FREEDOM AND SAFETY
In our overpopulated world, stuffed with an ever-growing stockpile of products, offline experiences have become key to personal fulfilment. While 78% of millennials choose to spend money on a desirable experience over something material, the trend extends beyond just young people, to every age bracket and socioeconomic class.
This tidal wave is already having extreme effects on the global economy and traditional business models. It requires a fundamental shift in how we look at everything, from revenue growth to personal happiness. Ultimately, the shift to an experience economy has the power not only to change how we spend our time and money, but also to promote inclusion and democratize happiness.
Products from every corner of the globe are easier to acquire than ever before - and many of them are even shipped for free. This ubiquity leads to commoditization, which drives down the perceived value of these objects.
One company that has continued to thrive is Lego, even as many households have reached saturation point, stuffed with toy building blocks. The company has launched in-store experiences and conventions accessible to all socioeconomic groups, designed to encourage collaboration and help build children’s cognitive skills. While many commoditized toy companies have faded in the digital age, Lego has doubled down on creating offline experiences that create connection and brand affinity.
When diamonds are no longer rare, and the world’s increasing number of urban residents are no longer interested in owning a car, rare experiences become the new social capital. Nowadays, the world’s biggest celebrities tend to post far more Instagram “humble brags” in exotic destinations than photos of new fur coats. The means and time to create unique experiences are this era’s luxury goods.
Many would argue that this trend toward an experiential economy is not a trend at all, but rather a realization of the longevity of human happiness. Professors Thomas Gilovich and Amit Kumar of Cornell University study the relationship between wealth and happiness, and conclude that “experiential purchases, such as vacations, concerts and meals out, tend to bring consumers more enduring happiness than material purchases, such as high-end clothing, jewellery and electronic gadgets”.
According to the researchers, experiences create more lasting happiness because they are more open to positive reinterpretation; they tend to become more meaningful parts of one’s identity; and they do more to foster social relationships. Experiences help us learn, grow and connect with each other, so it’s no surprise we choose to spend our money and time on them.

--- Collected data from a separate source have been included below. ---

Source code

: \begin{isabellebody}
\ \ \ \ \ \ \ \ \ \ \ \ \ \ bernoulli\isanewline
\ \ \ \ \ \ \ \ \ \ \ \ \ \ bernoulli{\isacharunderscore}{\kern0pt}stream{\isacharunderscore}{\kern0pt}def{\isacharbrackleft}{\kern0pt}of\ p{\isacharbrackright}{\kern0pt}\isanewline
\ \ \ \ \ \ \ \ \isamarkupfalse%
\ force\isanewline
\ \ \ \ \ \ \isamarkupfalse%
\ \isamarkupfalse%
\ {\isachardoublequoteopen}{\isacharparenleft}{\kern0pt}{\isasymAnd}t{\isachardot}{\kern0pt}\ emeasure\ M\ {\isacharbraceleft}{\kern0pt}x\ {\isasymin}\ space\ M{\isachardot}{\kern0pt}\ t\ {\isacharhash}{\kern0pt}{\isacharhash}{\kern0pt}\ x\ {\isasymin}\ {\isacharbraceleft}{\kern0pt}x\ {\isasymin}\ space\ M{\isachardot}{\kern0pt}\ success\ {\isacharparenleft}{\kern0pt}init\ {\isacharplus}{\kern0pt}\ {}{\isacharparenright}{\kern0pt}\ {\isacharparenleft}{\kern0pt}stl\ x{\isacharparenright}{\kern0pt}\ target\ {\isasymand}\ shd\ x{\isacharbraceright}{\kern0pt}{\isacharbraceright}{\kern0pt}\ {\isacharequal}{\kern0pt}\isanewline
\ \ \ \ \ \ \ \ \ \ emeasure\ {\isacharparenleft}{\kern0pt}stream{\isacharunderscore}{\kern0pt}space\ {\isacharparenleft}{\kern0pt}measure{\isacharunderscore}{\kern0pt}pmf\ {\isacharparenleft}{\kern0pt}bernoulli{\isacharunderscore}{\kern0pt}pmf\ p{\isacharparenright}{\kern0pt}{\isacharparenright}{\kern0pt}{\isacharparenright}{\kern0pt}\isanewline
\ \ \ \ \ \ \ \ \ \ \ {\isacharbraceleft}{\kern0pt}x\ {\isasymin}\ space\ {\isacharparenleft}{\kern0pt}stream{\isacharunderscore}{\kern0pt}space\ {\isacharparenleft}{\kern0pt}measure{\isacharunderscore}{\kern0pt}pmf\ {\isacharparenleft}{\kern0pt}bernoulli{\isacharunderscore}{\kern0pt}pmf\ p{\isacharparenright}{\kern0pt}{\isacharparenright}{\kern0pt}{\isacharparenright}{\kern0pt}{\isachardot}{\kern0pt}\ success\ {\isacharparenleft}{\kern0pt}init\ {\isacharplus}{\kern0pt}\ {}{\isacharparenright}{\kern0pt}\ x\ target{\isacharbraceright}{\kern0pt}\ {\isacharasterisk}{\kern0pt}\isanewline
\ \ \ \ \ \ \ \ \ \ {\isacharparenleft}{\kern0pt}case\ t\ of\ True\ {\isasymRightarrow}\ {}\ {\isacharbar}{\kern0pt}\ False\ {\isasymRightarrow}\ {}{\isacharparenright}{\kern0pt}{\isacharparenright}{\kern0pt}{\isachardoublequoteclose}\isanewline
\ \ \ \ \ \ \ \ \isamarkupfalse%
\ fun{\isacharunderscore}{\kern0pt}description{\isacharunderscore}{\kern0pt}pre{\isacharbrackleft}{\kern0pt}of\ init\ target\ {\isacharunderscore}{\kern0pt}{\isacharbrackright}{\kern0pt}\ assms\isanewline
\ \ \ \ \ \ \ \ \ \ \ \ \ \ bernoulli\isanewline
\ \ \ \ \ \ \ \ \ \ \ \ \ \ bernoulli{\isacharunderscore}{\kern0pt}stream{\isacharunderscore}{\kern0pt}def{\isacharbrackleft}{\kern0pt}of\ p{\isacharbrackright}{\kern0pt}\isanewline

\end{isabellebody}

Since 1987, the share of consumer spending on live experiences and events has increased by 70%, relative to total US consumer spending. The importance of human experience is not new, but this massive shift has been waiting for the perfect moment - rampant overconsumption and the social platforms to amplify it.
Physical retail is dead. Its extinction is accelerating as malls close, chains go bankrupt and next-day delivery makes a trip to the store seem pointless. Many of the brands that we grew up with - Toys ‘R’ Us, RadioShack, Rite Aid, Sears, Sports Authority and Claire’s - are closing their shutters. The stores that kept malls expanding through the 1990s have turned into business school case studies about the impact of digital disruption. Why take hours to visit a toy store when Amazon gives better customer service, cheaper prices, informative reviews and fast delivery, with no need to wait in line?
The only companies that will exist in 10 years’ time are those that create and nurture human experiences. This learning and growth will come from maximizing opportunities, including the reinvention of retail spaces, new models of engagement, and an understanding of experiences as perhaps the most important form of marketing.
Red Bull built its global empire on allowing people to experience the personality of its brand. Lululemon builds community by offering free yoga classes in its stores. Patagonia and REI both focus on experiences - trips, hikes, and classes - as core parts of their business.
These experiential initiatives create emotional bonds between consumers and brands, frequently having ten times the return on investment compared to digital marketing and building measurable loyalty. The brands that embrace the experience economy - and the data that powers it - are the only ones who will thrive.
As the forces of the Fourth Industrial Revolution accelerate, consumers are enjoying the benefits of rapid innovation and new models of consumption, but also struggling to maintain a sense of connection and understanding our rapidly changing world. In that context, it should be no surprise that experiences, especially transformative ones that educate, inspire and bring people together, are growing in popularity.
Crossroads Foundation, a nonprofit organization based in Hong Kong SAR, created the popular and emotionally jarring “Refugee Run”, a 75-minute experience in which guests “become” refugees. In a basement fitted out as a refugee camp and staffed by refugees from around the world, the immersive experience brings adults to tears, creating more empathy than a lecture or article ever could. Crossroads has created further immersive experiences in order to build awareness of global issues, understanding that “when people have stepped, even briefly, into the shoes of others, the conversation changes and they are considerably more motivated to engage”.
While experiences have the power to make the global economy more inclusive, this must be an intentional priority. The internet is largely a great force for inclusion, but with 45% of the world’s population lacking access, it can also widen the gap between socioeconomic groups. Given that experiences can enhance learning, increase social connection and ultimately transform the global economy, we have a responsibility to design the experiences of the future in ways that reach a diverse range of individuals and benefit the planet. As we continue to invest in the experience economy, our greatest challenge may be ensuring access and inclusivity while maintaining personalization and uniqueness.